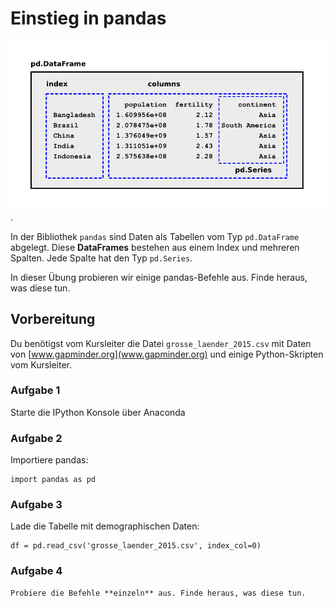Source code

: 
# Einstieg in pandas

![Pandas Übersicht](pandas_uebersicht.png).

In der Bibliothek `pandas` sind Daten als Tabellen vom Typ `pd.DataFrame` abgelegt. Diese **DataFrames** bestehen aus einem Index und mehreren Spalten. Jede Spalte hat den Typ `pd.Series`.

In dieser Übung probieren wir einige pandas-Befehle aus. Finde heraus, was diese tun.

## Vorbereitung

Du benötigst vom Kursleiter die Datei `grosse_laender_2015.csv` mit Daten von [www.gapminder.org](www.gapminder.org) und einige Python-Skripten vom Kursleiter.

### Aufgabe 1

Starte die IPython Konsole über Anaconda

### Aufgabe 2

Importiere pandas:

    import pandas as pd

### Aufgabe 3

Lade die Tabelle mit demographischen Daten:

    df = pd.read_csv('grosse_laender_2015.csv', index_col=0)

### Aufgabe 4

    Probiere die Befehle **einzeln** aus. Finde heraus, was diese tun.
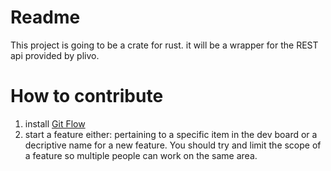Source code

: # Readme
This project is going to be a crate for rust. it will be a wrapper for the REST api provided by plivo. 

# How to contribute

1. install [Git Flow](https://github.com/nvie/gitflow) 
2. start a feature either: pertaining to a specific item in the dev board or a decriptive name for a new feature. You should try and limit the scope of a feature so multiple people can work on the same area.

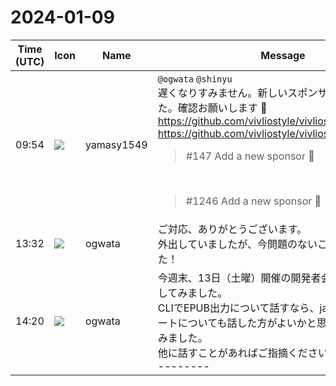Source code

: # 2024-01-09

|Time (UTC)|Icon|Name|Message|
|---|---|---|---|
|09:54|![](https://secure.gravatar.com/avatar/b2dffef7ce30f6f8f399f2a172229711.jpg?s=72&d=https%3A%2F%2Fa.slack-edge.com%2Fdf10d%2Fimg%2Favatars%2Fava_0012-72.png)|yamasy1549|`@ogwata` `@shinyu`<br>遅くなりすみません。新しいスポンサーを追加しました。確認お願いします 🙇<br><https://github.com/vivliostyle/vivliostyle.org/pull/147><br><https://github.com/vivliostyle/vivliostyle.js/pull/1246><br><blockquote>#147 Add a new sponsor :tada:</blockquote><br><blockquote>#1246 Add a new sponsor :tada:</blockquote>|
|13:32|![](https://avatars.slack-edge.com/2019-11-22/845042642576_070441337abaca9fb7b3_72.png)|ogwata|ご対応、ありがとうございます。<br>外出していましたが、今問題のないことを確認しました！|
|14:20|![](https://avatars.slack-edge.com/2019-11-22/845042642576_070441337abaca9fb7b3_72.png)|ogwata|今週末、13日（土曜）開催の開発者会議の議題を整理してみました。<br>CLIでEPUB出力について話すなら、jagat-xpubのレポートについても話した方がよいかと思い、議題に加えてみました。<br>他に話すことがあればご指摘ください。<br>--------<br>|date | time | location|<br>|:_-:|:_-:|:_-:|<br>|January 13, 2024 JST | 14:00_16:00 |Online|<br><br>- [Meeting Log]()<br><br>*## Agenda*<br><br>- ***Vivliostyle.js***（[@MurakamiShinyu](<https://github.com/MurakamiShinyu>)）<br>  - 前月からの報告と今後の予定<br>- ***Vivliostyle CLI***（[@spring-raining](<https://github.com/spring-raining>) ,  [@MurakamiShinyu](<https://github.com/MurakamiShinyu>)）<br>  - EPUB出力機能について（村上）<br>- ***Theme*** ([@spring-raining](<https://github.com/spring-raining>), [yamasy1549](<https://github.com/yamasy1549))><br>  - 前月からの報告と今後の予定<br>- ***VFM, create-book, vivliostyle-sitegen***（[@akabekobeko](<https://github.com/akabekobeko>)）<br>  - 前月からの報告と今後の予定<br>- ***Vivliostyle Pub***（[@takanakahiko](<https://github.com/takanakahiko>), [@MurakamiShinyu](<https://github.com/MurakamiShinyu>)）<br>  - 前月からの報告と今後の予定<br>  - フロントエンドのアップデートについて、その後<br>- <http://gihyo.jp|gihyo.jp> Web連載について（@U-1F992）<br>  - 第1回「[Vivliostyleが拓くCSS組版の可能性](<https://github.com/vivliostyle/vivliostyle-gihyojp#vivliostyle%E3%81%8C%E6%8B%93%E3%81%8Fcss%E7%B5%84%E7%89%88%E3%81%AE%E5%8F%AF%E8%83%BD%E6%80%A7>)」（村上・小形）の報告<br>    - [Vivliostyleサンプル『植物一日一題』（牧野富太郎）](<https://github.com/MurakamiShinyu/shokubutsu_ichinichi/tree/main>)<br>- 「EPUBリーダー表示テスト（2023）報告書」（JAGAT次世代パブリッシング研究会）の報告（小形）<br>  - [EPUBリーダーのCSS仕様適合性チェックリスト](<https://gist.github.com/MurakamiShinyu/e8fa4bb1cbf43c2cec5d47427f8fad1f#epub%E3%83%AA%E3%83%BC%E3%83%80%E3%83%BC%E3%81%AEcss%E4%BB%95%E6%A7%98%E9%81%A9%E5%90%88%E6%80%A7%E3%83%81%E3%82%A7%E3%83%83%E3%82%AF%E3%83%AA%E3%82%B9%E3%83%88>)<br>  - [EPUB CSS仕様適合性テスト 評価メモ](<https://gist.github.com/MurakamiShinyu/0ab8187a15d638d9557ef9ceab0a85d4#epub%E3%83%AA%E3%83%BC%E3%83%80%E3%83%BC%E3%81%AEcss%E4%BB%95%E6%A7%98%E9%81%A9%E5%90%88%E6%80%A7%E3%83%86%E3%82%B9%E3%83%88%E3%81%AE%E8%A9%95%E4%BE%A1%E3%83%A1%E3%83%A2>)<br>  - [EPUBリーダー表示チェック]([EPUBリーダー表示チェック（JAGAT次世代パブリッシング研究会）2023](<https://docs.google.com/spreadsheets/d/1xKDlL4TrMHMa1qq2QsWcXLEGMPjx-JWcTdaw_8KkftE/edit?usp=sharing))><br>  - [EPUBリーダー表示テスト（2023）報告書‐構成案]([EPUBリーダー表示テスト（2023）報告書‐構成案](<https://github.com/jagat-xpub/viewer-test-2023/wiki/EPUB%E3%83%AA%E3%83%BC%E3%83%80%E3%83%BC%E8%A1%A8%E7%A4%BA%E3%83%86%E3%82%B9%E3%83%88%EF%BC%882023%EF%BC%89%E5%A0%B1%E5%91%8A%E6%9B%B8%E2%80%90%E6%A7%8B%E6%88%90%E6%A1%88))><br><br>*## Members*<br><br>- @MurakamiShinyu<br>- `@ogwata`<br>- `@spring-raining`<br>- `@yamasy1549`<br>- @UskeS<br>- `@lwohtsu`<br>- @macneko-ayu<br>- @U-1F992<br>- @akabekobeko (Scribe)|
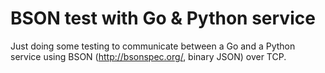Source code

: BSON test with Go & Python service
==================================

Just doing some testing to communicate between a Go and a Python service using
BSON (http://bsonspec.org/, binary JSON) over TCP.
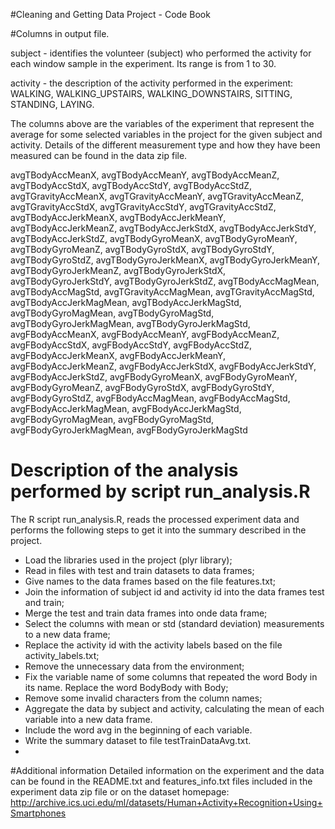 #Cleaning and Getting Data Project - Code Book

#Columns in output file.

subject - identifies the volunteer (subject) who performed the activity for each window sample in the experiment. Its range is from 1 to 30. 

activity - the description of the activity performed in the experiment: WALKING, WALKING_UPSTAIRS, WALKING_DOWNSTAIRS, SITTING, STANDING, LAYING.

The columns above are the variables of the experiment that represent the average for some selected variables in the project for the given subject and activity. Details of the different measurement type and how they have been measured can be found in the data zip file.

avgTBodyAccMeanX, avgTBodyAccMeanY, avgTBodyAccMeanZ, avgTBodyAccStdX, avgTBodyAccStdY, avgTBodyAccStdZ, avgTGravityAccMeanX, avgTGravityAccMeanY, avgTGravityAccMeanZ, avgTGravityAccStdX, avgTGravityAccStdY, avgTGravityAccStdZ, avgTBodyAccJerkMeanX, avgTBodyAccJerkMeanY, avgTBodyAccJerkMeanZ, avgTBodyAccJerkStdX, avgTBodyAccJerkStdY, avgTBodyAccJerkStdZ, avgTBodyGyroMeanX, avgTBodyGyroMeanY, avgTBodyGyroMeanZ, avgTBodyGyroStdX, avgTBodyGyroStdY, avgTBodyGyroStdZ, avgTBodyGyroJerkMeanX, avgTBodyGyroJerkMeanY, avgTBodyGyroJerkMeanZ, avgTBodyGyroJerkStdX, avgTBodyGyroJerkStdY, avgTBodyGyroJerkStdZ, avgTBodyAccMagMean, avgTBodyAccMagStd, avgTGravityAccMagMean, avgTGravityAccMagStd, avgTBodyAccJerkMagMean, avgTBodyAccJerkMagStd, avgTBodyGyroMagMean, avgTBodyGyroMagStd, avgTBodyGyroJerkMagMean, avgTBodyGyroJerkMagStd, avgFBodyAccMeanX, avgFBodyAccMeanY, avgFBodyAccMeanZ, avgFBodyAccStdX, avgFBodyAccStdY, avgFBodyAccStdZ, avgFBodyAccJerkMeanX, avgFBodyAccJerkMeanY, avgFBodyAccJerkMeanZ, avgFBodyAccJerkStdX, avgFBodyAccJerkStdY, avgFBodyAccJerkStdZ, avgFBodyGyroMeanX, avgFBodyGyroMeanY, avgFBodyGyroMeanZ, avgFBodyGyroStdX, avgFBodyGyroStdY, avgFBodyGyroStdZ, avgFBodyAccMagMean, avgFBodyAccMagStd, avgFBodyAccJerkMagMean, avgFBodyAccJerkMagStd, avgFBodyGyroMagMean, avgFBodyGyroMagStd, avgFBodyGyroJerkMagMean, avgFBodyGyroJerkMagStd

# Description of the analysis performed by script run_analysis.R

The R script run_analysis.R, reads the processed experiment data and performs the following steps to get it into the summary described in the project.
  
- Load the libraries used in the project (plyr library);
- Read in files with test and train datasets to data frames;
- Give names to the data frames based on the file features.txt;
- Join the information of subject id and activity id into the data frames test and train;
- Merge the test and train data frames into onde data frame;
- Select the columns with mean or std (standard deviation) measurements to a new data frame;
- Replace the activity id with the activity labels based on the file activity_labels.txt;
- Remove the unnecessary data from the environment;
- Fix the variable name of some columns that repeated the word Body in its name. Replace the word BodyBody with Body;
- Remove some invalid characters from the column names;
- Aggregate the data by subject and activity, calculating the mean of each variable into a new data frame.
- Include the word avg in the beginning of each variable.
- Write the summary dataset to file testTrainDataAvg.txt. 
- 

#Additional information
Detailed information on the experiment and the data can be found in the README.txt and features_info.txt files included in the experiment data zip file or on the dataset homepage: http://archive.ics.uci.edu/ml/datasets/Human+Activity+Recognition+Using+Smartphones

What to produce
Using the listing above, print the line containing "# Description of" and every line after it exactly, up to and including the last.

Solution for this problem
# Description of the analysis performed by script run_analysis.R

The R script run_analysis.R, reads the processed experiment data and performs the following steps to get it into the summary described in the project.
  
- Load the libraries used in the project (plyr library);
- Read in files with test and train datasets to data frames;
- Give names to the data frames based on the file features.txt;
- Join the information of subject id and activity id into the data frames test and train;
- Merge the test and train data frames into onde data frame;
- Select the columns with mean or std (standard deviation) measurements to a new data frame;
- Replace the activity id with the activity labels based on the file activity_labels.txt;
- Remove the unnecessary data from the environment;
- Fix the variable name of some columns that repeated the word Body in its name. Replace the word BodyBody with Body;
- Remove some invalid characters from the column names;
- Aggregate the data by subject and activity, calculating the mean of each variable into a new data frame.
- Include the word avg in the beginning of each variable.
- Write the summary dataset to file testTrainDataAvg.txt. 
- 

#Additional information
Detailed information on the experiment and the data can be found in the README.txt and features_info.txt files included in the experiment data zip file or on the dataset homepage: http://archive.ics.uci.edu/ml/datasets/Human+Activity+Recognition+Using+Smartphones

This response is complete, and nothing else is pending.